Are You Really Helping Baby Sleep?

Most parents, in fact the vast majority of parents, experience some degree of frustration in trying to get their fussy baby to sleep. You do everything you can think of, from the basics like putting on a clean diaper and clean clothes to feeding to burping your baby to rocking him or singing him a lullaby.

According to some recent studies, however, you may be doing more harm than good. There is some recent research that suggest that doing too much more than making sure those basic needs are met – feeding, changing diapers, making sure that your baby isn’t too hot or too cold – can cause problems in the long run.

In theory, the problem comes with something called sleep associations. At times, a baby may start to associate sleep with your comforting rock or your gentle song. Over time, this can cause your baby to treat bedtime not as a time to relax, wind down from the day and get some sleep, but rather as a time to look forward to when you are going to hold her and rock her.

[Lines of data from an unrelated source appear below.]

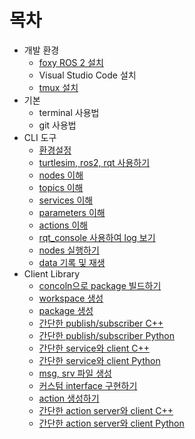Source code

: # 목차
* 개발 환경
  * [foxy ROS 2 설치](https://docs.ros.org/en/foxy/Installation/Ubuntu-Install-Debians.html)
  * Visual Studio Code 설치
  * [tmux 설치](https://seongkyun.github.io/others/2019/01/05/tmux/)
* 기본
  * terminal 사용법
  * git 사용법
* CLI 도구
  * [환경설정](./환경설정.md)
  * [turtlesim, ros2, rqt 사용하기](./turtlesim_ros2_rqt.md)
  * [nodes 이해](./nodes.md)
  * [topics 이해](./topics.md)
  * [services 이해](./services.md)
  * [parameters 이해](./parameters.md)
  * [actions 이해](./actions.md)
  * [rqt_console 사용하여 log 보기](./usingRqt_console.md)
  * [nodes 실행하기](./launchingNode.md)
  * [data 기록 및 재생](./recordingPlayingBackData.md)
* Client Library
  * [concoln으로 package 빌드하기](./colconToBuildPackage.md)
  * [workspace 생성](./creatingWorkspace.md)
  * [package 생성](./creatingPackage.md)
  * [간단한 publish/subscriber C++](./writingPublisherSubscriber.md)
  * [간단한 publish/subscriber Python](./writingPublisherSubscriberPython.md)
  * [간단한 service와 client C++](./writingServiceClient.md)
  * [간단한 service와 client Python](./writingServiceClientPython.md)
  * [msg, srv 파일 생성](./customMsgSrvFile.md)
  * [커스텀 interface 구현하기](./implementingCustomInterfaces.md)
  * [action 생성하기](./creatingAction.md)
  * [간단한 action server와 client C++](./writingActionServerClient.md)
  * [간단한 action server와 client Python](./writingActionServerClientPython.md)
  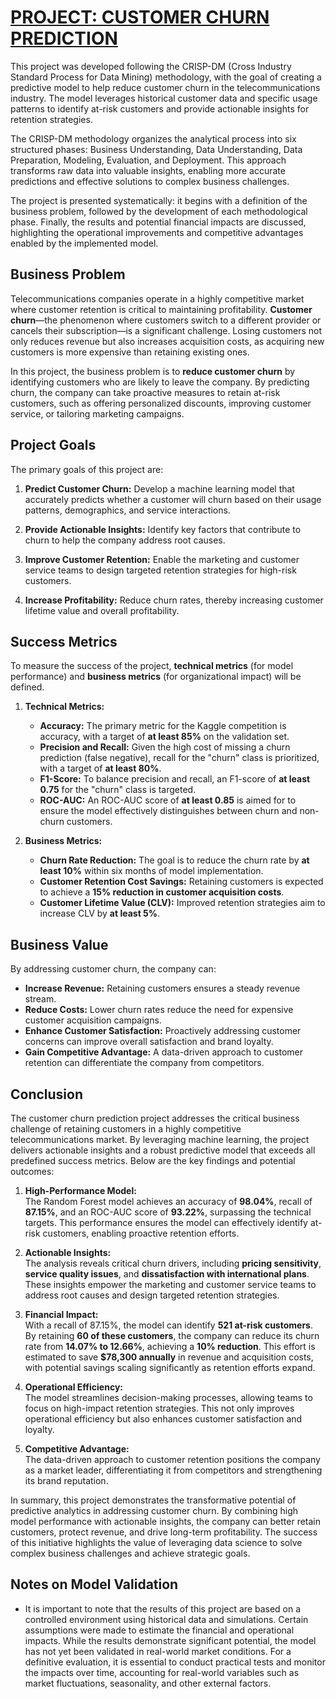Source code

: # [PROJECT: CUSTOMER CHURN PREDICTION](https://github.com/douglaswatanabe/Customer-Churn-Prediction/blob/main/Customer%20Churn%20Prediction.ipynb)

This project was developed following the CRISP-DM (Cross Industry Standard Process for Data Mining) methodology, with the goal of creating a predictive model to help reduce customer churn in the telecommunications industry. The model leverages historical customer data and specific usage patterns to identify at-risk customers and provide actionable insights for retention strategies.

The CRISP-DM methodology organizes the analytical process into six structured phases: Business Understanding, Data Understanding, Data Preparation, Modeling, Evaluation, and Deployment. This approach transforms raw data into valuable insights, enabling more accurate predictions and effective solutions to complex business challenges.

The project is presented systematically: it begins with a definition of the business problem, followed by the development of each methodological phase. Finally, the results and potential financial impacts are discussed, highlighting the operational improvements and competitive advantages enabled by the implemented model.

## Business Problem

Telecommunications companies operate in a highly competitive market where customer retention is critical to maintaining profitability. **Customer churn**—the phenomenon where customers switch to a different provider or cancels their subscription—is a significant challenge. Losing customers not only reduces revenue but also increases acquisition costs, as acquiring new customers is more expensive than retaining existing ones.

In this project, the business problem is to **reduce customer churn** by identifying customers who are likely to leave the company. By predicting churn, the company can take proactive measures to retain at-risk customers, such as offering personalized discounts, improving customer service, or tailoring marketing campaigns.

## Project Goals

The primary goals of this project are:

1. **Predict Customer Churn:** Develop a machine learning model that accurately predicts whether a customer will churn based on their usage patterns, demographics, and service interactions.

2. **Provide Actionable Insights:** Identify key factors that contribute to churn to help the company address root causes.

3. **Improve Customer Retention:** Enable the marketing and customer service teams to design targeted retention strategies for high-risk customers.

4. **Increase Profitability:** Reduce churn rates, thereby increasing customer lifetime value and overall profitability.


## Success Metrics

To measure the success of the project, **technical metrics** (for model performance) and **business metrics** (for organizational impact) will be defined.
  
1. **Technical Metrics:**  
   - **Accuracy:** The primary metric for the Kaggle competition is accuracy, with a target of **at least 85%** on the validation set.  
   - **Precision and Recall:** Given the high cost of missing a churn prediction (false negative), recall for the "churn" class is prioritized, with a target of **at least 80%**.  
   - **F1-Score:** To balance precision and recall, an F1-score of **at least 0.75** for the "churn" class is targeted.  
   - **ROC-AUC:** An ROC-AUC score of **at least 0.85** is aimed for to ensure the model effectively distinguishes between churn and non-churn customers.  

2. **Business Metrics:**  
   - **Churn Rate Reduction:** The goal is to reduce the churn rate by **at least 10%** within six months of model implementation.  
   - **Customer Retention Cost Savings:** Retaining customers is expected to achieve a **15% reduction in customer acquisition costs**.  
   - **Customer Lifetime Value (CLV):** Improved retention strategies aim to increase CLV by **at least 5%**.

## Business Value

By addressing customer churn, the company can:
- **Increase Revenue:** Retaining customers ensures a steady revenue stream.
- **Reduce Costs:** Lower churn rates reduce the need for expensive customer acquisition campaigns.
- **Enhance Customer Satisfaction:** Proactively addressing customer concerns can improve overall satisfaction and brand loyalty.
- **Gain Competitive Advantage:** A data-driven approach to customer retention can differentiate the company from competitors.

## Conclusion  

The customer churn prediction project addresses the critical business challenge of retaining customers in a highly competitive telecommunications market. By leveraging machine learning, the project delivers actionable insights and a robust predictive model that exceeds all predefined success metrics. Below are the key findings and potential outcomes:  

1. **High-Performance Model:**  
   The Random Forest model achieves an accuracy of **98.04%**, recall of **87.15%**, and an ROC-AUC score of **93.22%**, surpassing the technical targets. This performance ensures the model can effectively identify at-risk customers, enabling proactive retention efforts.  

2. **Actionable Insights:**  
   The analysis reveals critical churn drivers, including **pricing sensitivity**, **service quality issues**, and **dissatisfaction with international plans**. These insights empower the marketing and customer service teams to address root causes and design targeted retention strategies.  

3. **Financial Impact:**  
   With a recall of 87.15%, the model can identify **521 at-risk customers**. By retaining **60 of these customers**, the company can reduce its churn rate from **14.07% to 12.66%**, achieving a **10% reduction**. This effort is estimated to save **\$78,300 annually** in revenue and acquisition costs, with potential savings scaling significantly as retention efforts expand.  

4. **Operational Efficiency:**  
   The model streamlines decision-making processes, allowing teams to focus on high-impact retention strategies. This not only improves operational efficiency but also enhances customer satisfaction and loyalty.  

5. **Competitive Advantage:**  
   The data-driven approach to customer retention positions the company as a market leader, differentiating it from competitors and strengthening its brand reputation.  

In summary, this project demonstrates the transformative potential of predictive analytics in addressing customer churn. By combining high model performance with actionable insights, the company can better retain customers, protect revenue, and drive long-term profitability. The success of this initiative highlights the value of leveraging data science to solve complex business challenges and achieve strategic goals.  

## Notes on Model Validation  

- It is important to note that the results of this project are based on a controlled environment using historical data and simulations. Certain assumptions were made to estimate the financial and operational impacts. While the results demonstrate significant potential, the model has not yet been validated in real-world market conditions. For a definitive evaluation, it is essential to conduct practical tests and monitor the impacts over time, accounting for real-world variables such as market fluctuations, seasonality, and other external factors.

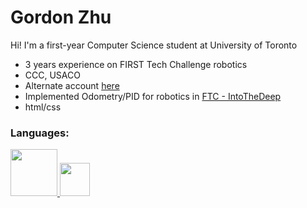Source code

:<h1 align="left">Gordon Zhu</h1>

Hi! I'm a first-year Computer Science student at University of Toronto

- 3 years experience on FIRST Tech Challenge robotics
- CCC, USACO
- Alternate account [here](https://github.com/gordonfdsa)
- Implemented Odometry/PID for robotics in [FTC - IntoTheDeep](https://github.com/sta-titansrobotics/19446-IntoTheDeep)
- html/css

<h3 align="left">Languages:</h3>
<p align="left"> <a href="https://www.java.com" target="_blank" rel="noreferrer"> <img src="https://images.sftcdn.net/images/t_app-icon-m/p/4dd9406e-96d3-11e6-aa77-00163ec9f5fa/3927985343/java-development-kit-64-java-43-569305.png" width="75", height ="75"/> </a> <a href="https://cplusplus.com/" target="_blank" rel="noreferrer"> <img src="https://upload.wikimedia.org/wikipedia/commons/thumb/1/18/ISO_C%2B%2B_Logo.svg/800px-ISO_C%2B%2B_Logo.svg.png" width="48", height = "53"/> </a> </p> 

<!--
**ZhuG07/ZhuG07** is a ✨ _special_ ✨ repository because its `README.md` (this file) appears on your GitHub profile.

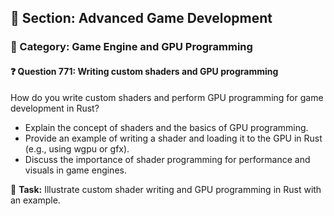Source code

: ## 📘 Section: Advanced Game Development
### 🔹 Category: Game Engine and GPU Programming
#### ❓ Question 771: Writing custom shaders and GPU programming

How do you write custom shaders and perform GPU programming for game development in Rust?

- Explain the concept of shaders and the basics of GPU programming.
- Provide an example of writing a shader and loading it to the GPU in Rust (e.g., using wgpu or gfx).
- Discuss the importance of shader programming for performance and visuals in game engines.

🔧 **Task:** Illustrate custom shader writing and GPU programming in Rust with an example.
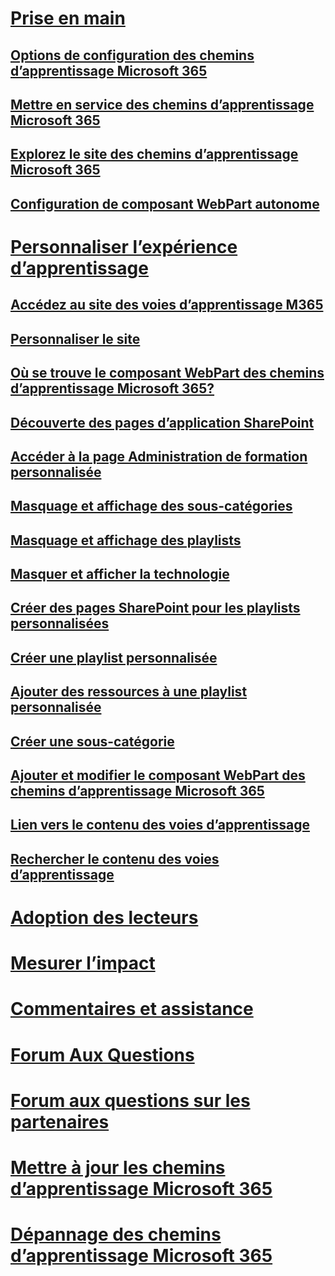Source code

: # [Prise en main](index.md)
## [Options de configuration des chemins d’apprentissage Microsoft 365](custom_setupoptions.md)
## [Mettre en service des chemins d’apprentissage Microsoft 365](custom_provision.md)
## [Explorez le site des chemins d’apprentissage Microsoft 365](custom_exploresite.md)
## [Configuration de composant WebPart autonome](custom_manualsetup.md)
# [Personnaliser l’expérience d’apprentissage](custom_overview.md)
## [Accédez au site des voies d’apprentissage M365](custom_goto.md)
## [Personnaliser le site](custom_edithelp.md)
## [Où se trouve le composant WebPart des chemins d’apprentissage Microsoft 365?](custom_whereiswebpart.md)
## [Découverte des pages d’application SharePoint](custom_apppages.md)
## [Accéder à la page Administration de formation personnalisée](custom_accessadmin.md)
## [Masquage et affichage des sous-catégories](custom_hideshowsub.md)
## [Masquage et affichage des playlists](custom_hideshowplaylists.md)
## [Masquer et afficher la technologie](custom_hideshowtech.md)
## [Créer des pages SharePoint pour les playlists personnalisées](custom_createnewpage.md)
## [Créer une playlist personnalisée](custom_createnewplaylist.md)
## [Ajouter des ressources à une playlist personnalisée](custom_addassets.md)
## [Créer une sous-catégorie](custom_createnewcat.md)
## [Ajouter et modifier le composant WebPart des chemins d’apprentissage Microsoft 365](custom_addwebpart.md)
## [Lien vers le contenu des voies d’apprentissage](custom_linking.md)
## [Rechercher le contenu des voies d’apprentissage](custom_search.md)
# [Adoption des lecteurs](driveadoption.md)
# [Mesurer l’impact](custom_measureimpact.md)
# [Commentaires et assistance](feedback.md)
# [Forum Aux Questions](faq.md)
# [Forum aux questions sur les partenaires](custom_partner.md)
# [Mettre à jour les chemins d’apprentissage Microsoft 365](custom_update.md)
# [Dépannage des chemins d’apprentissage Microsoft 365](custom_troubleshooting.md)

The studies aren’t yet conclusive, but one of the possible results is that children who were held until they fell asleep as babies had trouble falling asleep as they got older, and even had difficulty staying asleep for as long, too.

Of course, the thing to remember is this: each and every baby is different. Just like adults have different sleep patterns and preferences, so babies will, as well. The important thing is to do what you think is best for your baby. You need to trust your own judgment, and to make sure that your baby is cared for the way you think she should be, rather than the way a researcher in a university somewhere thinks he should be cared for.